Go through the material below and state how many lines include "archive", giving the number only.
[PROVIDED RECORDS Boundary: Start]
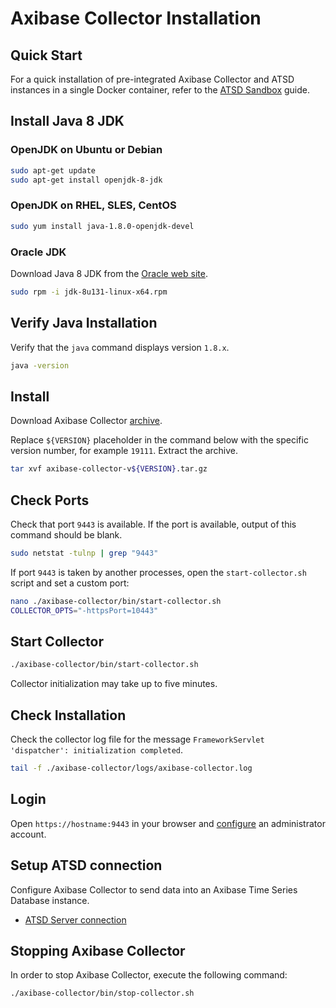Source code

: # Axibase Collector Installation

## Quick Start

For a quick installation of pre-integrated Axibase Collector and ATSD instances in a single Docker container, refer to the [ATSD Sandbox](https://github.com/axibase/dockers/tree/atsd-sandbox#overview) guide.

## Install Java 8 JDK

### OpenJDK on Ubuntu or Debian

```sh
sudo apt-get update
sudo apt-get install openjdk-8-jdk
```

### OpenJDK on RHEL, SLES, CentOS

```sh
sudo yum install java-1.8.0-openjdk-devel
```

### Oracle JDK

Download Java 8 JDK from the [Oracle web site](http://www.oracle.com/technetwork/java/javase/downloads/jdk8-downloads-2133151.html).

```sh
sudo rpm -i jdk-8u131-linux-x64.rpm
```

## Verify Java Installation

Verify that the `java` command displays version `1.8.x`.

```sh
java -version
```

## Install

Download Axibase Collector [archive](https://axibase.com/public/axibase-collector_latest.htm).

Replace `${VERSION}` placeholder in the command below with the specific version number, for example `19111`. Extract the archive.

```sh
tar xvf axibase-collector-v${VERSION}.tar.gz
```

## Check Ports

Check that port `9443` is available. If the port is available, output of this command should be blank.

```sh
sudo netstat -tulnp | grep "9443"
```

If port `9443` is taken by another processes, open the `start-collector.sh` script and set a custom port:

```sh
nano ./axibase-collector/bin/start-collector.sh
COLLECTOR_OPTS="-httpsPort=10443"
```

## Start Collector

```sh
./axibase-collector/bin/start-collector.sh
```

Collector initialization may take up to five minutes.

## Check Installation

Check the collector log file for the message `FrameworkServlet 'dispatcher': initialization completed`.

```sh
tail -f ./axibase-collector/logs/axibase-collector.log
```

## Login

Open `https://hostname:9443` in your browser and [configure](configure-administrator-account.md) an administrator account.

## Setup ATSD connection

Configure Axibase Collector to send data into an Axibase Time Series Database instance.

* [ATSD Server connection](atsd-server-connection.md)

## Stopping Axibase Collector

In order to stop Axibase Collector, execute the following command:

```sh
./axibase-collector/bin/stop-collector.sh
```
[PROVIDED RECORDS Boundary: End]
ANSWER SPACE:
2